_What you will do:_
Reproduce the records below exactly, but only between the lines holding "You can also use" and "# **Double Opt-In in A2P 10DLC**", inclusive.

Saved data entries
Segment Open
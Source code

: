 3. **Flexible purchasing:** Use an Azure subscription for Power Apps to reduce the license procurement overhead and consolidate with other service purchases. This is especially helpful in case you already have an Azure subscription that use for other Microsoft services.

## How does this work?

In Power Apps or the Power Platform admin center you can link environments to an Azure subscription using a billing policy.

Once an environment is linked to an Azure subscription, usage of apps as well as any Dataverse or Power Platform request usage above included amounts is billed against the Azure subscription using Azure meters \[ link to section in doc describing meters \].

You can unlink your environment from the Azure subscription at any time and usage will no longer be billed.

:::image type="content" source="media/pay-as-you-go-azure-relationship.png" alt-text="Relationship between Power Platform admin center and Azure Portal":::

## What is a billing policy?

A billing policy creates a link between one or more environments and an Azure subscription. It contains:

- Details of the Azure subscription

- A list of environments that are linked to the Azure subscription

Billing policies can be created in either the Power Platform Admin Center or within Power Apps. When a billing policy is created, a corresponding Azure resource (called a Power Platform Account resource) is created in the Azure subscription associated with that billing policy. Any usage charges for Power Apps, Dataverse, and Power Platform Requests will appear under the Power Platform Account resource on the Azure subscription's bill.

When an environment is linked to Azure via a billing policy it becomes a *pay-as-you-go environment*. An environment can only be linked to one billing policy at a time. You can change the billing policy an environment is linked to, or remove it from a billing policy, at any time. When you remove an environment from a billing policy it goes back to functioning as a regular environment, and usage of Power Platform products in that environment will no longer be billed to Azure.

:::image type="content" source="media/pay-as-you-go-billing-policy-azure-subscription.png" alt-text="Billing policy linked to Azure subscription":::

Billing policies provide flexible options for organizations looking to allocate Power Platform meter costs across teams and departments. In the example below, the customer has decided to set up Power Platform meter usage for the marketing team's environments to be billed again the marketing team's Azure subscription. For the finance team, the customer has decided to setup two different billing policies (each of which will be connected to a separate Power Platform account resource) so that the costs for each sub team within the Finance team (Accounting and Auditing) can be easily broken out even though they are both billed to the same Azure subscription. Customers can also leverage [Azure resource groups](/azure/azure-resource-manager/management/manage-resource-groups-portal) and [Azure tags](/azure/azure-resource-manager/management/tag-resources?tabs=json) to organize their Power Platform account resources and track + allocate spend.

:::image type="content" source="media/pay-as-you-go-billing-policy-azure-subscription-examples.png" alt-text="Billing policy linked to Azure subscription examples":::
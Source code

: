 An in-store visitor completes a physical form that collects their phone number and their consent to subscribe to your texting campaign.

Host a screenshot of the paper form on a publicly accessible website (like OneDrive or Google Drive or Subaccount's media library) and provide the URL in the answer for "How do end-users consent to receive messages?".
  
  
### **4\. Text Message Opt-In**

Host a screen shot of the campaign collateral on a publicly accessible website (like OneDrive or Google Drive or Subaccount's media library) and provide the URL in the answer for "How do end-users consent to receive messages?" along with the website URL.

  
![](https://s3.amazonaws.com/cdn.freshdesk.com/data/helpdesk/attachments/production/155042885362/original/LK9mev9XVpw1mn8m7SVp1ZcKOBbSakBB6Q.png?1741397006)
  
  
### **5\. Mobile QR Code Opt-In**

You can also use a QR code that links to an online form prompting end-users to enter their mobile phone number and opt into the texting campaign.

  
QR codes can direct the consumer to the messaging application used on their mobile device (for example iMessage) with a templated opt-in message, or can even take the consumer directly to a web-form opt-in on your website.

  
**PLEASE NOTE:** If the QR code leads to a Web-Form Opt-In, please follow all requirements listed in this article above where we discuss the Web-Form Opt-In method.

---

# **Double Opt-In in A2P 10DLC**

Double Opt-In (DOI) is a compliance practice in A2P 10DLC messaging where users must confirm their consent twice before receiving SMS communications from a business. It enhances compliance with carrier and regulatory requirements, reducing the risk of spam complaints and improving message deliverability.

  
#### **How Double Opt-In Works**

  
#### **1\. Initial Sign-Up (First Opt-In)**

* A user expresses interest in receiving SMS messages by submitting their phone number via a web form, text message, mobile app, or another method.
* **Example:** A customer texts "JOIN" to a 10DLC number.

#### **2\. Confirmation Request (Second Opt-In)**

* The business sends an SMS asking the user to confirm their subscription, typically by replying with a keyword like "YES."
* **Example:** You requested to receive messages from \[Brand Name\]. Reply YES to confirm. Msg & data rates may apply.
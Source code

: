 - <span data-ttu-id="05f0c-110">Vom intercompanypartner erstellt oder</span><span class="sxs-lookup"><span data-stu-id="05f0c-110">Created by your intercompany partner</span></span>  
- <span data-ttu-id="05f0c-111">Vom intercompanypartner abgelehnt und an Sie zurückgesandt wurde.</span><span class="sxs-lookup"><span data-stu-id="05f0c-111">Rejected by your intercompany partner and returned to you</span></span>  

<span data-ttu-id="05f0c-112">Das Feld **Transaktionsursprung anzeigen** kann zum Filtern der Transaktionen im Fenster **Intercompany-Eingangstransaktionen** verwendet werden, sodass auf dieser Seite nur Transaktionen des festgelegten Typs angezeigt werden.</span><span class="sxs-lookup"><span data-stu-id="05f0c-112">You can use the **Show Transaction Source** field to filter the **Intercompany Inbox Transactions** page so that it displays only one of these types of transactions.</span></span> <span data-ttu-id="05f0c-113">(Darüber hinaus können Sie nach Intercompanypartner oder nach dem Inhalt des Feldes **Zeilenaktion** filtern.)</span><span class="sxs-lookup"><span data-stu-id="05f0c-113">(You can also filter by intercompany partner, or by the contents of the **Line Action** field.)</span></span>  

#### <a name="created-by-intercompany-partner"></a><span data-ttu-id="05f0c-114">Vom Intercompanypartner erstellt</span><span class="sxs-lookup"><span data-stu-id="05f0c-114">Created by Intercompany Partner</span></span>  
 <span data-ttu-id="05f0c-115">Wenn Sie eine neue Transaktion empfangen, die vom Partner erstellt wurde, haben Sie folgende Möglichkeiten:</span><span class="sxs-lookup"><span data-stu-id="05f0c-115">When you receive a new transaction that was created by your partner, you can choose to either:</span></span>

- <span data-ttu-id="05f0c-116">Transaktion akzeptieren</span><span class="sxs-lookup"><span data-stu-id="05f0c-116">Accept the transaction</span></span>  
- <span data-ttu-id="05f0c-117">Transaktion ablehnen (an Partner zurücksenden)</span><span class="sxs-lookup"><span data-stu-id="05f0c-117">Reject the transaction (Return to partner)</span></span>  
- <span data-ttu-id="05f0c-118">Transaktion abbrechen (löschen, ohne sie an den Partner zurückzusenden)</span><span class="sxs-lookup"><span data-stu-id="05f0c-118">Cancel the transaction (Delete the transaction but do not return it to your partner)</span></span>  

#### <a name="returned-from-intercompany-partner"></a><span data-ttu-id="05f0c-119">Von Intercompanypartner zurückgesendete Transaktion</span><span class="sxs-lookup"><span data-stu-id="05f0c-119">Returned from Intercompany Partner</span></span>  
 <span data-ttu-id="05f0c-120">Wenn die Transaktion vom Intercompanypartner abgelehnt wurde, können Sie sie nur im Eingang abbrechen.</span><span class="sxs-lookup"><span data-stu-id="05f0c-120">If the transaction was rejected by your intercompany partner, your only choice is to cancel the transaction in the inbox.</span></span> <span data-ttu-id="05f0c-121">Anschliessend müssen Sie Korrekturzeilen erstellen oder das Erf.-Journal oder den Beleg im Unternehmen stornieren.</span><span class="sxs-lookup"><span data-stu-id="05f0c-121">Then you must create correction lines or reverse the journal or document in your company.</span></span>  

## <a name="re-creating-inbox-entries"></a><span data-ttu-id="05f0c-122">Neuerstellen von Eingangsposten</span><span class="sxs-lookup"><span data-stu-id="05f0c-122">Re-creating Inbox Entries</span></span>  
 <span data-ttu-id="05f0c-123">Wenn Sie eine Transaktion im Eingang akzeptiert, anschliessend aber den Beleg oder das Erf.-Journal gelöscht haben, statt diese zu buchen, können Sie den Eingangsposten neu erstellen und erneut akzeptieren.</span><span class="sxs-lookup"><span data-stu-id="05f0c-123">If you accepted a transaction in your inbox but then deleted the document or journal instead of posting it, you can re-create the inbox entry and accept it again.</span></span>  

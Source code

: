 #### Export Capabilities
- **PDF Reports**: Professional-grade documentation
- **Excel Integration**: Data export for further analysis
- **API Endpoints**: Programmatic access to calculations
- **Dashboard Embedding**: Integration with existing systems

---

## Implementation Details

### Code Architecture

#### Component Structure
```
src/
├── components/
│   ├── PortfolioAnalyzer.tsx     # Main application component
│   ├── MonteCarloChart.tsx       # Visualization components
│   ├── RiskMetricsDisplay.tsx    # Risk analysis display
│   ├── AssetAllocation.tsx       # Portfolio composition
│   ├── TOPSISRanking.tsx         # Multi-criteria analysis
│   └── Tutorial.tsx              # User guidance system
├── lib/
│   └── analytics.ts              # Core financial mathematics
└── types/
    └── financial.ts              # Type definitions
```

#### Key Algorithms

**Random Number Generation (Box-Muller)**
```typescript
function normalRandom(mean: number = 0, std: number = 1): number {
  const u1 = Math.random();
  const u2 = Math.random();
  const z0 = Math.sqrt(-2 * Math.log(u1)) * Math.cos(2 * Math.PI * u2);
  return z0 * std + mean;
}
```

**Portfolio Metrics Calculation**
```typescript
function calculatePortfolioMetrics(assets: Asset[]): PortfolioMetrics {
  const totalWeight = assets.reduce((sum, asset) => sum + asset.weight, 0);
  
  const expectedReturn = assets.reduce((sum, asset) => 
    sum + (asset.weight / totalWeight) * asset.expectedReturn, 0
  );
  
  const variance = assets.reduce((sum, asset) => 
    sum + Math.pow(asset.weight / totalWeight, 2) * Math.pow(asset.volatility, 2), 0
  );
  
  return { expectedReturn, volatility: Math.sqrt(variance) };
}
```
Segment Closed
_Solution for this task:_
You can also use a QR code that links to an online form prompting end-users to enter their mobile phone number and opt into the texting campaign.

  
QR codes can direct the consumer to the messaging application used on their mobile device (for example iMessage) with a templated opt-in message, or can even take the consumer directly to a web-form opt-in on your website.

  
**PLEASE NOTE:** If the QR code leads to a Web-Form Opt-In, please follow all requirements listed in this article above where we discuss the Web-Form Opt-In method.

---

# **Double Opt-In in A2P 10DLC**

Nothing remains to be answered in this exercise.